Es sei an der Zeit, „die Pferde zu satteln“. Mit dieser Ankündigung löste Milanovic im März einen politischen Tornado im Land aus. Politik-Experten sehen Kroatien am Rand einer Verfassungskrise. Denn Milanovic weigerte sich, im Wahlkampf als Staatspräsident zurückzutreten – weshalb das Verfassungsgericht seine Kandidatur als Ministerpräsident für unrechtmäßig erklärte. Doch Milanovic, der sich schon vor langem mit dem aktuellen Regierungschef Andrej Plenkovic verkrachte, zeigte sich unbeeindruckt und erklärte trotz auferlegten Wahlkampfverbots: „Am Ende werde ich Regierungschef sein.“
Auch sonst positioniert sich der 57-Jährige als politischer Cowboy. Er ist gegen eine Unterstützung der Ukraine im russischen Angriffskrieg, versuchte den Nato-Beitritt Schwedens und Finnlands zu verhindern und versammelt zunehmend Nationalisten hinter sich; in Kroatien selbst wie auch im Nachbarland Bosnien-Herzegowina.
Schlagabtausch unter Populisten
Dabei hat er die konservative Kroatische Demokratische Gemeinschaft (HDZ) von Ministerpräsident Plenkovic längst rechts überholt – obwohl er eigentlich den Sozialdemokraten (SDP) angehört. Die Balkan-Korrespondentin der Wiener Tageszeitung „Standard“, Adelheid Wölfl, analysiert, Milanovic werde „mit seinen verbalen Ausfälligkeiten von manchen als verrückt abgestempelt – aber man sollte ihn nicht unterschätzen. Denn er will aus Kroatien ein zweites Ungarn machen, und er geht strategisch vor.“
Werden die Sozialdemokraten im Fall eines Wahlsiegs den umstrittenen Milanovic als Regierungschef nominieren? Wird Milanovic als Staatsoberhaupt im wahrscheinlicheren Fall eines HDZ-Siegs seinen Erzfeind Plenkovic blockieren? Oder schalten sich die Verfassungsrichter erneut ein, um eine Staatskrise abzuwenden? Noch nie hat ein Wahlkampf in Kroatien dermaßen die Inhalte überschattet.

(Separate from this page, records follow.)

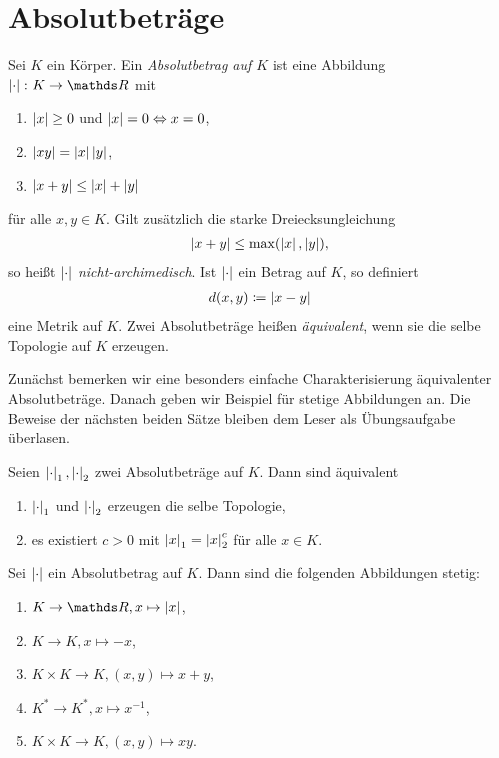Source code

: \chapter{Absolutbeträge}
\begin{defi}
Sei $K$ ein Körper. Ein \emph{Absolutbetrag auf $K$} ist eine Abbildung $\abs{\cdot}\colon K \to \R$ mit
\begin{enumerate}[label=\roman*)]
\item $\left\vert x\right\vert\geq 0$ und $\left\vert x\right\vert=0 \Leftrightarrow x=0$,
\item $\left\vert xy\right\vert=\left\vert x\right\vert\left\vert y\right\vert$,
\item $\left\vert x+y\right\vert\leq \left\vert x\right\vert+\left\vert y\right\vert$
\end{enumerate}
für alle $x,y\in K$.
Gilt zusätzlich die starke Dreiecksungleichung
\begin{align*}
\left\vert x+y\right\vert\leq \max(\left\vert x\right\vert,\left\vert y\right\vert),
\end{align*}
so heißt $\left\vert\cdot\right\vert$ \emph{nicht-archimedisch}.
Ist $\left\vert\cdot\right\vert$ ein Betrag auf $K$, so definiert
\begin{align*}
d(x,y)\coloneqq \left\vert x-y\right\vert
\end{align*}
eine Metrik auf $K$.
Zwei Absolutbeträge heißen \emph{äquivalent}, wenn sie die selbe Topologie auf $K$ erzeugen.
\end{defi}

Zunächst bemerken wir eine besonders einfache Charakterisierung äquivalenter Absolutbeträge.
Danach geben wir Beispiel für stetige Abbildungen an.
Die Beweise der nächsten beiden Sätze bleiben dem Leser als Übungsaufgabe überlasen.


\begin{satz}
Seien $\left\vert\cdot\right\vert_1,\left\vert\cdot\right\vert_2$ zwei Absolutbeträge auf $K$.
Dann sind äquivalent
\begin{enumerate}[label=\roman*)]
\item $\left\vert\cdot\right\vert_1$ und $\left\vert\cdot\right\vert_2$ erzeugen die selbe Topologie,
\item es existiert $c>0$ mit $\left\vert x\right\vert_1=\left\vert x\right\vert_2^c$ für alle $x\in K$.
\end{enumerate}
\end{satz}

\begin{satz}
Sei $\left\vert\cdot\right\vert$ ein Absolutbetrag auf $K$. Dann sind die folgenden Abbildungen stetig:
\begin{enumerate}[label=\roman*)]
\item $K\to \R, x \mapsto \abs{x}$,
\item $K\to K, x\mapsto -x$,
\item $K \times K \to K, (x,y)\mapsto x+y$,
\item $K^\ast \to K^\ast, x \mapsto x^{-1}$,
\item $K \times K \to K, (x,y)\mapsto xy$.
\end{enumerate}
\end{satz}

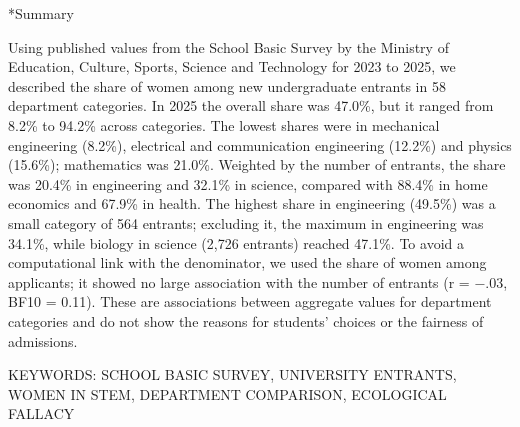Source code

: \documentclass[a4paper,10pt,twocolumn]{ltjsarticle}
\makeatletter
\renewcommand{\section}{\@startsection{section}{1}{\z@}{1.1\Cvs \@plus.4\Cdp \@minus.2\Cdp}{.5\Cvs \@plus.2\Cdp}{\normalfont\gtfamily\bfseries\large}}
\makeatother
\begin{document}
\section*{Summary}
{\footnotesize\setlength{\parindent}{0pt}Using published values from the School Basic Survey by the Ministry of Education, Culture, Sports, Science and Technology for 2023 to 2025, we described the share of women among new undergraduate entrants in 58 department categories. In 2025 the overall share was 47.0\%, but it ranged from 8.2\% to 94.2\% across categories. The lowest shares were in mechanical engineering (8.2\%), electrical and communication engineering (12.2\%) and physics (15.6\%); mathematics was 21.0\%. Weighted by the number of entrants, the share was 20.4\% in engineering and 32.1\% in science, compared with 88.4\% in home economics and 67.9\% in health. The highest share in engineering (49.5\%) was a small category of 564 entrants; excluding it, the maximum in engineering was 34.1\%, while biology in science (2,726 entrants) reached 47.1\%. To avoid a computational link with the denominator, we used the share of women among applicants; it showed no large association with the number of entrants (r = −.03, BF10 = 0.11). These are associations between aggregate values for department categories and do not show the reasons for students' choices or the fairness of admissions.\par\smallskip KEYWORDS: SCHOOL BASIC SURVEY, UNIVERSITY ENTRANTS, WOMEN IN STEM, DEPARTMENT COMPARISON, ECOLOGICAL FALLACY\par}
\medskip\noindent{}
\end{document}
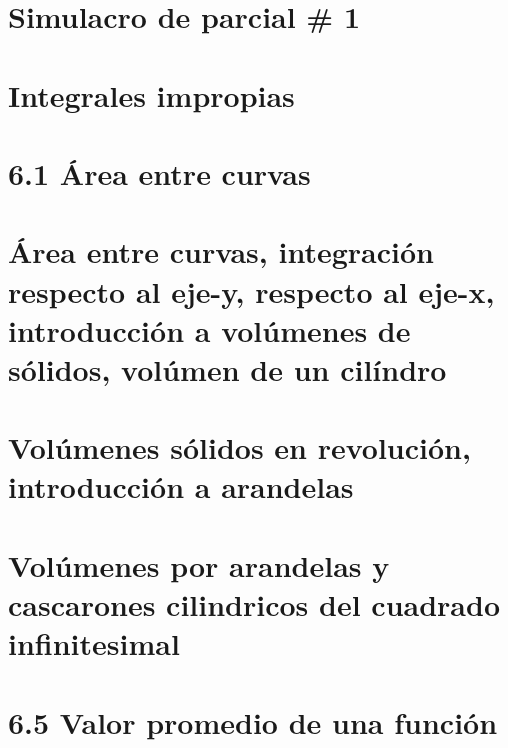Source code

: \documentclass{book}
\begin{document}
\chapter{Simulacro de parcial \# 1} 

\chapter{Integrales impropias} 

\chapter{6.1 Área entre curvas} 

\chapter{Área entre curvas, integración respecto al eje-y, respecto al eje-x, introducción a volúmenes de sólidos, volúmen de un cilíndro} 

\chapter{Volúmenes sólidos en revolución, introducción a arandelas} 

\chapter{Volúmenes por arandelas y cascarones cilindricos del cuadrado infinitesimal} 

\chapter{6.5 Valor promedio de una función } 

\end{document}
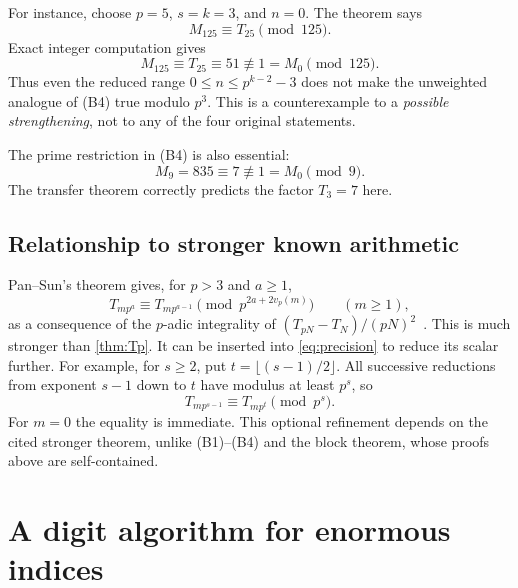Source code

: \documentclass[11pt,a4paper]{article}
\numberwithin{equation}{section}
\theoremstyle{definition}
\theoremstyle{remark}
\begin{document}
For instance, choose $p=5$, $s=k=3$, and $n=0$. The theorem says
\[
 M_{125}\equiv T_{25}\pmod{125}.
\]
Exact integer computation gives
\begin{equation}\label{eq:p3counter}
 M_{125}\equiv T_{25}\equiv51\not\equiv1=M_0\pmod{125}.
\end{equation}
Thus even the reduced range $0\leq n\leq p^{k-2}-3$ does not make
the unweighted analogue of (B4) true modulo $p^3$.
This is a counterexample to a \emph{possible strengthening}, not to any
of the four original statements.

The prime restriction in (B4) is also essential:
\begin{equation}\label{eq:p3failure}
 M_9=835\equiv7\not\equiv1=M_0\pmod9.
\end{equation}
The transfer theorem correctly predicts the factor $T_3=7$ here.

\subsection{Relationship to stronger known arithmetic}
Pan--Sun's theorem gives, for $p>3$ and $a\geq1$,
\[
 T_{mp^a}\equiv T_{mp^{a-1}}\pmod{p^{2a+2v_p(m)}}
 \qquad(m\geq1),
\]
as a consequence of the $p$-adic integrality of
$(T_{pN}-T_N)/(pN)^2$~\cite{panSun}. This is much stronger than
\cref{thm:Tp}. It can be inserted into \eqref{eq:precision} to reduce
its scalar further. For example, for $s\geq2$, put
$t=\lfloor(s-1)/2\rfloor$. All successive reductions from exponent
$s-1$ down to $t$ have modulus at least $p^s$, so
\begin{equation}\label{eq:panrefine}
 T_{mp^{s-1}}\equiv T_{mp^t}\pmod{p^s}.
\end{equation}
For $m=0$ the equality is immediate. This optional refinement depends
on the cited stronger theorem, unlike (B1)--(B4) and the block theorem,
whose proofs above are self-contained.

\section{A digit algorithm for enormous indices}\label{sec:algorithm}
\end{document}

Milanovic bezeichnete Plenkovics Regierungsteam als Gangster und korrupte Bande. Der amtierende Premier wiederum schimpfte den Präsidenten primitiv und vulgär. Viele Kroaten fühlen sich von dem Polit-Hickhack abgestoßen; allen voran potenzielle Jungwähler.
In ihrer Botschaft warnen Kroatiens Bischöfe vor den Gefahren von Populismus, der die „niedrigsten, selbstsüchtigsten Züge“ zum Vorschein bringe. Zudem habe sich ihr Wahlappell auch gegen linke Parteien gerichtet, die Themen wie Abtreibung und „Geschlechterideologie“ ins Parlament bringen.
Auch die Regierungspartei ist nicht unumstritten
Politisch am nächsten steht die Kirche der HDZ. Das zeigte sich einmal mehr in Plenkovics jüngster Kampfansage an den Bevölkerungsrückgang in Kroatien. 2022 gab es landesweit 23.000 Todesfälle mehr als Geburten.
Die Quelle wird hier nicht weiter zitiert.